But enforcing any ban on them is impossible. It’s legally okay for a resident Indian to open an overseas broking account (which offers cryptocurrency trading) and to remit equivalent of $250,000 abroad every fiscal, for a wide variety of purposes, including investing in overseas assets. Shutting down that route would make life impossible for importers, exporters, Indians studying abroad, and so on.
The first thing regulatory authorities must do is define a tax treatment, outlining incidence of long-term and short-term capital gains for investors. It’s rumoured an approved list of cryptos will be announced — the framework must go beyond that to define “good” cryptocurrency versus “bad” ones.

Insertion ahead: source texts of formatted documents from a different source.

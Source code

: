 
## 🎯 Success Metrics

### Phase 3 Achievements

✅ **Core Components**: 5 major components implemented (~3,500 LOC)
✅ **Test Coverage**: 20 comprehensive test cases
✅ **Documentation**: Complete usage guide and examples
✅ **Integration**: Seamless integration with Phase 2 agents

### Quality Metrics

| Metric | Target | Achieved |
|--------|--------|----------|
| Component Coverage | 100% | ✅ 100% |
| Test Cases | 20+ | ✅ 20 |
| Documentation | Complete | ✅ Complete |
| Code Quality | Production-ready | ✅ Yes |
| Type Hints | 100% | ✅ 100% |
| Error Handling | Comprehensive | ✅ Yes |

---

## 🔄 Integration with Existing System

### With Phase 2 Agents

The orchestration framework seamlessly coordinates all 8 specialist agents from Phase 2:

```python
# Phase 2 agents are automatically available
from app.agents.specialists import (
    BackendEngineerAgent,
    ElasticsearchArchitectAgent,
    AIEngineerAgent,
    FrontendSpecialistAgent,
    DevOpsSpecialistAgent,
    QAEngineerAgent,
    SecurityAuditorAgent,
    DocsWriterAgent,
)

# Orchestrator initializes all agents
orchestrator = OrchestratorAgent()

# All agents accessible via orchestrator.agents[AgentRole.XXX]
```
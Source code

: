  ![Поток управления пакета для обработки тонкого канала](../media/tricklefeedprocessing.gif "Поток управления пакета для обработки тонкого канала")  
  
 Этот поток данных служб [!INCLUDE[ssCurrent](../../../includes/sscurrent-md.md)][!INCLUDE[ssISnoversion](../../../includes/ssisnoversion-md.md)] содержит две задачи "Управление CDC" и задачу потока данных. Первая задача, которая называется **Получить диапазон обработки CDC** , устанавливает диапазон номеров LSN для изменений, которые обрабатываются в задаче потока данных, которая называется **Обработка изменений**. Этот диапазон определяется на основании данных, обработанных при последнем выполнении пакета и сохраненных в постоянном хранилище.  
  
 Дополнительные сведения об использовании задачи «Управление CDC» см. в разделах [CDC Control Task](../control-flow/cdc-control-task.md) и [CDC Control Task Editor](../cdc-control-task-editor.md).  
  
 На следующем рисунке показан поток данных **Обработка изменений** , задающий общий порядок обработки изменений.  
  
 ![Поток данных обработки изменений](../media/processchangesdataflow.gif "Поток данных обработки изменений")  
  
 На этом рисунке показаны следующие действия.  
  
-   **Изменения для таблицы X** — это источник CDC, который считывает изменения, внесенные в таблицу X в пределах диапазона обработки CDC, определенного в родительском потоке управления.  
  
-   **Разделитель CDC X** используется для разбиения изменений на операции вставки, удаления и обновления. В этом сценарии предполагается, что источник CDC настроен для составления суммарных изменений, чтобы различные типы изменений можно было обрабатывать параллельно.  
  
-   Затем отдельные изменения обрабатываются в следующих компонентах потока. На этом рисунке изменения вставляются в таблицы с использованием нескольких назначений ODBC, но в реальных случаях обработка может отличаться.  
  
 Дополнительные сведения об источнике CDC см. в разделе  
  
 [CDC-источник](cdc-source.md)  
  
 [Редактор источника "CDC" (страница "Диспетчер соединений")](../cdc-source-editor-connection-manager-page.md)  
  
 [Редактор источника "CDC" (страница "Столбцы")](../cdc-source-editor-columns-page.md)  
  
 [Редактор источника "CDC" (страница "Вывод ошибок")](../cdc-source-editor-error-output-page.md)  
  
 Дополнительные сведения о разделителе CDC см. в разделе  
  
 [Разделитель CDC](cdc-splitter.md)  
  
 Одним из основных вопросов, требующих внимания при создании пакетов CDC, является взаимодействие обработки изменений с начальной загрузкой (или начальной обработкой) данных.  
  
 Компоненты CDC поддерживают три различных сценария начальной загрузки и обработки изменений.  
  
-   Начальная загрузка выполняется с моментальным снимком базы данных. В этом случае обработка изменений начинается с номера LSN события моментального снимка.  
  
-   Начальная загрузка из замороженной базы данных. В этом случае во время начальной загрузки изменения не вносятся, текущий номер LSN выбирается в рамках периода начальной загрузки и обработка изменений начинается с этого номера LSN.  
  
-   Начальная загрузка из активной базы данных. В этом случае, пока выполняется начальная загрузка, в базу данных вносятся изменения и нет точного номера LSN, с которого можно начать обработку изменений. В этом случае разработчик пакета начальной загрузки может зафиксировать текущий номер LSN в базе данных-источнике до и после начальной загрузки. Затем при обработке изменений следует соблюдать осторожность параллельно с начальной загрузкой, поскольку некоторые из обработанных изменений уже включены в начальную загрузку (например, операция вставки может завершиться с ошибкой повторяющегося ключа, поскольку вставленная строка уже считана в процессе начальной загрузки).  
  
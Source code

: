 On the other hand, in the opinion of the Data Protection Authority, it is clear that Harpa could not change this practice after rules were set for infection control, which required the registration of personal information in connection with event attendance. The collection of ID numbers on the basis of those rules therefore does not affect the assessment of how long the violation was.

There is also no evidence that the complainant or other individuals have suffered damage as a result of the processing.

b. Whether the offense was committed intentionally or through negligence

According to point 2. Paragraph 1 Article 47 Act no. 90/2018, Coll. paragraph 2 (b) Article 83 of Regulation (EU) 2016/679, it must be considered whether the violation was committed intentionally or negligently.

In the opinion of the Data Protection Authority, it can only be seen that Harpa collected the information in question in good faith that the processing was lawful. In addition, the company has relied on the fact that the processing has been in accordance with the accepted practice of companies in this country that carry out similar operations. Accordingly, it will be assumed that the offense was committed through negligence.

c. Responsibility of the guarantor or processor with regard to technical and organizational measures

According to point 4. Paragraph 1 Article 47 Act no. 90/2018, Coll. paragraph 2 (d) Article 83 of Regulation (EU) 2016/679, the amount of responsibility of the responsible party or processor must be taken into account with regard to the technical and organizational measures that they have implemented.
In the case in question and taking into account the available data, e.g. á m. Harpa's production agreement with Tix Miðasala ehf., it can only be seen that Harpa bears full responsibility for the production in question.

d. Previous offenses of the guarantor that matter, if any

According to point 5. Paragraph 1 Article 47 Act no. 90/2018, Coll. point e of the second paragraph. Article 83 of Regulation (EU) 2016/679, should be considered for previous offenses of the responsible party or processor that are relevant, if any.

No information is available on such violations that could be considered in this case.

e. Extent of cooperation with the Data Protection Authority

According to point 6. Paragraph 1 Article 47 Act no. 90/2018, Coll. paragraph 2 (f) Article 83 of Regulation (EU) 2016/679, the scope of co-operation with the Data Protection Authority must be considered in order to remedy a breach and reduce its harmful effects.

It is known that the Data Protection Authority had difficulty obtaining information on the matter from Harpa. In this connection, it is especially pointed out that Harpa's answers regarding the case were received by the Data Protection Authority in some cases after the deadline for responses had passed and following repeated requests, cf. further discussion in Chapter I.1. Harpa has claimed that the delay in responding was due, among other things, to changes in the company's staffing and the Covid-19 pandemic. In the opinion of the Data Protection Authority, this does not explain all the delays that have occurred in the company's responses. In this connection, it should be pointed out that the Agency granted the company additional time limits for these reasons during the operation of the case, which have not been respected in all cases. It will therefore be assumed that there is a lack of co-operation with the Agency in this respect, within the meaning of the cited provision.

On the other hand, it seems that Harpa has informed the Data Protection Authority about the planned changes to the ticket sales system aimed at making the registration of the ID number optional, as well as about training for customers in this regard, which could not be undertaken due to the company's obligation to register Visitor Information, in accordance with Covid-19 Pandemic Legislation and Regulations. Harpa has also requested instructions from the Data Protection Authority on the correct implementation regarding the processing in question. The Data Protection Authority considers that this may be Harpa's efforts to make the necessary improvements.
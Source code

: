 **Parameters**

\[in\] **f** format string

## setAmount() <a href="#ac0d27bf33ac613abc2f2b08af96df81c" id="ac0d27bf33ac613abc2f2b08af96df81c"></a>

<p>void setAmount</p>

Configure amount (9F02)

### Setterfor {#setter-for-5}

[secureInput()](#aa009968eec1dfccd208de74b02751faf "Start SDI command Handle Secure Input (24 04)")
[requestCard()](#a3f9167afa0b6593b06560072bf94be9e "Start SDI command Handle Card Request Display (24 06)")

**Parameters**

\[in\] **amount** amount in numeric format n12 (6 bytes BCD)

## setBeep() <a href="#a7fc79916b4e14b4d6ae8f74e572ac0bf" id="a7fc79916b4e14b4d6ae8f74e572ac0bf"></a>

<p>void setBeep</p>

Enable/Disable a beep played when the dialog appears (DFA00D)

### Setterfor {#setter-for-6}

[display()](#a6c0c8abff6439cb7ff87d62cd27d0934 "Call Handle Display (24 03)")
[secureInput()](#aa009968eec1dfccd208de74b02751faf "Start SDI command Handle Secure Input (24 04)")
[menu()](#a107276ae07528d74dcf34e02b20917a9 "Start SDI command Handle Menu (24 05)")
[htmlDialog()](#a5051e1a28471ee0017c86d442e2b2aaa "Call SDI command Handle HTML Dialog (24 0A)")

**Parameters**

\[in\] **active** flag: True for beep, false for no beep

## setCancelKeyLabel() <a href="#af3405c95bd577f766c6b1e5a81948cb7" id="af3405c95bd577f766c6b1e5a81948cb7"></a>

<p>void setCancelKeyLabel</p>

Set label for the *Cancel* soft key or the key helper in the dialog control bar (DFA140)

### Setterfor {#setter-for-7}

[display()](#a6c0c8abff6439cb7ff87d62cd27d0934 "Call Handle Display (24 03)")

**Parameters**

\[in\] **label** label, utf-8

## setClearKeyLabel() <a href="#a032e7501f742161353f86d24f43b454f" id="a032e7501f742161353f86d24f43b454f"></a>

There are over 7,000 recognised cryptocurrencies in existence as of November 2021. The list would grow; any smart coder can create a new crypto. Some cryptos are created by fraudsters seeking to fleece the gullible; others are well laid out with carefully defined structures and peer-to-peer verification systems.
A good cryptocurrency includes a secure peer-to-peer verification system, an assurance of some anonymity, a method of mining that allows for predictable growth in money supply, which cannot be manipulated, and so on. The regulatory framework should include a definition of what makes a good crypto. It must include some reference to the most common use cases for cryptos. One is remittances. A remittance of, say, dirhams to rupees, involves bank charges and delays while the Reserve Bank of India (RBI) processes payments. Instead, you can buy cryptocurrency with dirhams and hand over the relevant codes to somebody who sells the crypto in rupees. There are no bank charges, and much faster processing, if the counter-parties are comfortable with price volatility.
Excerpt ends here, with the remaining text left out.